Memphis Women's Rugby is a women's senior club team (Rugby Union) which also plays at Tobey Field in Midtown, Memphis. The team is a member of USA Rugby South, Division II.

==Roller derby==
Memphis has an active presence in the derby world courtesy of Memphis Roller Derby. The team is a sanctioned member of the Women's Flat Track Derby Association and competes in the South Central Region. The Memphis league has four home teams that compete in intra-league bouts, plus one travel team that competes in other cities.

==Tennis==
Memphis Park Services maintains seven public tennis centers. Memphis is home to the Regions Morgan Keegan Championships and the Cellular South Cup. The Regions Morgan Keegan Championships is an ATP event, and the Cellular South Cup is a WTA event. The senior event, the Stanford Championships started in Memphis, but it has since relocated to Dallas, Texas.

==Wrestling==
Memphis also has a fertile history when it comes to pro wrestling. The sport's greatest name to come out of the city is Jerry "The King" Lawler. Other greats who started out in Memphis include Hulk Hogan, The Undertaker, Stone Cold Steve Austin, The Rock, Mick Foley, "Macho Man" Randy Savage", and Ric Flair. Memphis has two pro-wrestling organizations, "Power-Pro Wrestling" which is filmed in the Cook Convention Center in downtown Memphis, and Memphis Wrestling which is filmed in the DeSoto Civic Center in Desoto County, Mississippi.

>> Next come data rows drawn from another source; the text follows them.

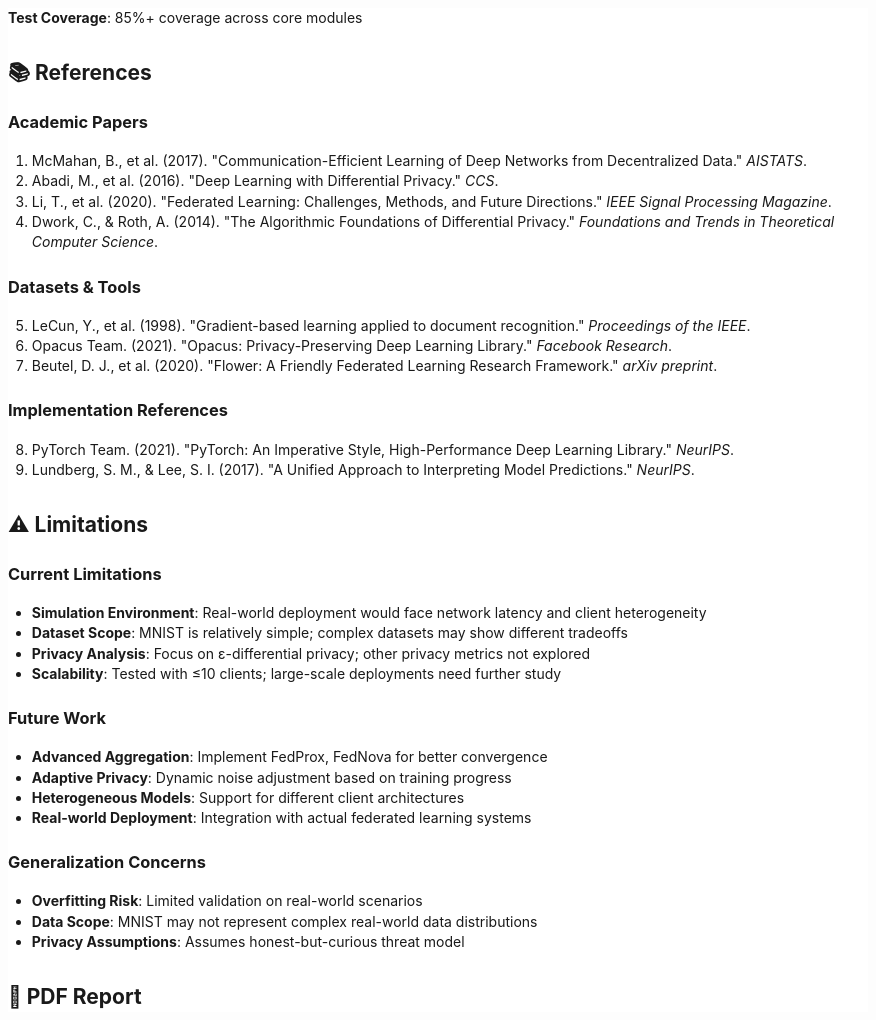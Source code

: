 **Test Coverage**: 85%+ coverage across core modules

## 📚 References

### Academic Papers
1. McMahan, B., et al. (2017). "Communication-Efficient Learning of Deep Networks from Decentralized Data." *AISTATS*.
2. Abadi, M., et al. (2016). "Deep Learning with Differential Privacy." *CCS*.
3. Li, T., et al. (2020). "Federated Learning: Challenges, Methods, and Future Directions." *IEEE Signal Processing Magazine*.
4. Dwork, C., & Roth, A. (2014). "The Algorithmic Foundations of Differential Privacy." *Foundations and Trends in Theoretical Computer Science*.

### Datasets & Tools
5. LeCun, Y., et al. (1998). "Gradient-based learning applied to document recognition." *Proceedings of the IEEE*.
6. Opacus Team. (2021). "Opacus: Privacy-Preserving Deep Learning Library." *Facebook Research*.
7. Beutel, D. J., et al. (2020). "Flower: A Friendly Federated Learning Research Framework." *arXiv preprint*.

### Implementation References
8. PyTorch Team. (2021). "PyTorch: An Imperative Style, High-Performance Deep Learning Library." *NeurIPS*.
9. Lundberg, S. M., & Lee, S. I. (2017). "A Unified Approach to Interpreting Model Predictions." *NeurIPS*.

## ⚠️ Limitations

### Current Limitations
- **Simulation Environment**: Real-world deployment would face network latency and client heterogeneity
- **Dataset Scope**: MNIST is relatively simple; complex datasets may show different tradeoffs
- **Privacy Analysis**: Focus on ε-differential privacy; other privacy metrics not explored
- **Scalability**: Tested with ≤10 clients; large-scale deployments need further study

### Future Work
- **Advanced Aggregation**: Implement FedProx, FedNova for better convergence
- **Adaptive Privacy**: Dynamic noise adjustment based on training progress
- **Heterogeneous Models**: Support for different client architectures
- **Real-world Deployment**: Integration with actual federated learning systems

### Generalization Concerns
- **Overfitting Risk**: Limited validation on real-world scenarios
- **Data Scope**: MNIST may not represent complex real-world data distributions
- **Privacy Assumptions**: Assumes honest-but-curious threat model

## 📄 PDF Report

==Overview of collegiate teams==

| Team | Stadium |
|---|---|
| Memphis Tigers men's basketball | FedExForum |
| Memphis Tigers women's basketball | Elma Roane Fieldhouse |
| Memphis Tigers football | Liberty Bowl Memorial Stadium |
| Memphis Tigers baseball | FedExPark |
| Memphis Tigers soccer | Mike Rose Soccer Complex |
| Memphis Tigers softball | Tigers Softball Complex |
| Memphis Tigers golf | Frank L. Flautt Golf Center |
| Memphis Tigers tennis | Racquet Club of Memphis |
| Rhodes Lynx basketball | Mallory-Hyde Gymnasium |
| Rhodes Lynx football | Crain Field |
| Christian Brothers Buccaneers basketball | Canale Arena |
| Christian Brothers Buccaneers soccer | Signaigo Field |
| Christian Brothers Buccaneers baseball | Nadicksbernd Field |
| Christian Brothers Buccaneers softball | Bland Field |

==Overview of defunct professional teams==

| Team | League | Season(s) | Stadium |
|---|---|---|---|
| Memphis Rogues | North American Soccer League | 1978–1980 | Liberty Bowl Memorial Stadium |
| Memphis Americans | Major Indoor Soccer League | 1981–1984 | Mid-South Coliseum |
| Memphis Showboats | United States Football League | 1984–1986 | Liberty Bowl Memorial Stadium |
| Memphis Storm | American Indoor Soccer League | 1986–1990 | Mid-South Coliseum |
| Memphis Storm | Southwest Indoor Soccer League | 1990–1994 | Shelby Farms Show Place Arena |
| Memphis RiverKings Mississippi RiverKings | Central Hockey League Southern Professional Hockey League | 1992–2018 | Landers Center |
| Memphis Express | USL Professional Development League | 2002–2005 | Mike Rose Soccer Complex/Collierville High School |
| Memphis Express | Alliance of American Football | 2019 | Liberty Bowl Memorial Stadium |
| Memphis 901 FC | USL Championship | 2019–2024 | AutoZone Park |
| Memphis Showboats | USFL/UFL | 2023–2025 | Simmons Bank Liberty Stadium |

Memphis has been represented by several now-defunct professional sports franchises, including the Memphis Pharaohs of Arena Football, the Memphis Maniax of the XFL, the Memphis Xplorers of the AF2, the Memphis Showboats of the USFL, the Memphis Southmen of the WFL, the Memphis Houn'Dawgs of the ABA, the Memphis Sounds of the original ABA in the late 1960s and early 1970s, and the Memphis Mad Dogs of the CFL.